Interview with Barry Graham at dogzplot.com

barry-graham

By Scot Young


Barry Graham is a four-time National Tic-Tac-Toe Association (NTTTA) champion (1988, 1994, 2004,2006). He graduated from Eastern Michigan University with an MA in Creative Writing. While at EMU, he served as co-editor of their annual graduate student anthology, The 50/50, and was an assistant editor for Bathhouse Magazine. Barry currently teaches writing at Monroe County Community College and spends the off-season in the poker room at the Trump Taj Mahal in Atlantic City. He also teaches creative writing workshops as a Writer in Residence through Dzanc. His fiction, poetry, and mixed-media has appeared in the following publications Storyglossia, Hobart, Pindeldyboz, Wheelhouse, Thieves Jargon, elimae, Wigleaf, Monkeybicycle, Smokelong Quarterly, Cella’s Round Trip, and others.
His debut short-story collection,
The National Virginity Pledge (Another Sky Press) is forthcoming in 2008. He is the 2008 recipient of the Jumpmettle Award for excellence in fiction and was recently nominated for the Pushcart Prize.

(Taken from dogzplot.com)

Review of: not a speck of light is showing

Barry Graham loves the sentence and loves to write and publish fiction aka micro fiction/flash fiction.  This   type of writing is a snapshot.  It has rules, but the rules are quite often broken, body slammed and are defiant as a well written script from WWE.  Is it prose poetry?  Graham says no.

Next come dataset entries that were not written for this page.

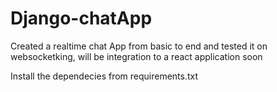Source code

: # Django-chatApp
Created a realtime chat App from basic to end and tested it on websocketking, will be integration to a react application soon

Install the dependecies from requirements.txt
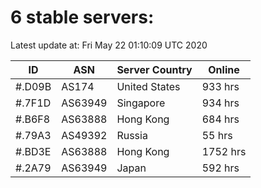 # 6 stable servers:

Latest update at: Fri May 22 01:10:09 UTC 2020

| ID | ASN | Server Country | Online |
| -- | --- | -------------- | ------ |
| #.D09B | AS174 | United States | 933 hrs |
| #.7F1D | AS63949 | Singapore | 934 hrs |
| #.B6F8 | AS63888 | Hong Kong | 684 hrs |
| #.79A3 | AS49392 | Russia | 55 hrs |
| #.BD3E | AS63888 | Hong Kong | 1752 hrs |
| #.2A79 | AS63949 | Japan | 592 hrs |

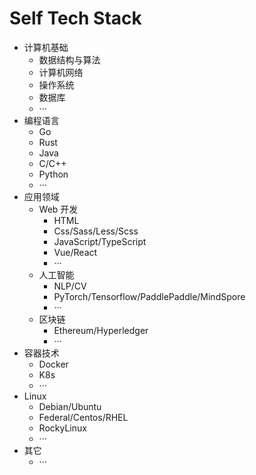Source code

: # Self Tech Stack

- 计算机基础
  - 数据结构与算法
  - 计算机网络
  - 操作系统
  - 数据库
  - ···
- 编程语言
  - Go
  - Rust
  - Java
  - C/C++
  - Python
  - ···
- 应用领域
  - Web 开发
    - HTML
    - Css/Sass/Less/Scss
    - JavaScript/TypeScript
    - Vue/React
    - ···
  - 人工智能
    - NLP/CV
    - PyTorch/Tensorflow/PaddlePaddle/MindSpore
    - ···
  - 区块链
    - Ethereum/Hyperledger
    - ···
- 容器技术
  - Docker
  - K8s
  - ···
- Linux
  - Debian/Ubuntu
  - Federal/Centos/RHEL
  - RockyLinux
  - ···
- 其它
    - ···
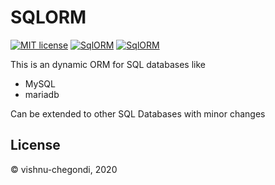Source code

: # SQLORM

[![MIT license](https://img.shields.io/badge/license-MIT-brightgreen.svg)](https://opensource.org/licenses/MIT)
[![SqlORM](https://github.com/codeamenity/sqlorm/workflows/SqlORM/badge.svg)](https://github.com/codeamenity/sqlorm/actions?query=workflow%3ASqlORM)
[![SqlORM](https://github.com/codeamenity/sqlorm/workflows/SqlORM/badge.svg?event=issues)](https://github.com/codeamenity/sqlorm/issues)

This is an dynamic ORM for SQL databases like

- MySQL
- mariadb

Can be extended to other SQL Databases with minor changes

## License

© vishnu-chegondi, 2020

I believe it is like anything else: a fast car, a pretty woman, a good time–you know it when you see it.  In his chap book not a speck of light is showing from the Achilles chapbook Series from DOGZPLOT he takes us on a ride from the ordinary into the peculiar.  These are not your mama’s stories or the ones your high school English teacher assigned for summer reading.  They are fresh and will make you think.  They are life, death, sexy, raunchy and real life like crawling into bed with your shoes on. It will be the best $4.00 you have spent on a chap.  The service is fast and besides being a cool writer and publisher of a kick ass mag, Barry is just a nice guy.  Order it from the website. I did. You will become a fan.poker3

Barry (right)

The Interview

Scot:      Tell me about DOGZPLOT?  How did it come into being?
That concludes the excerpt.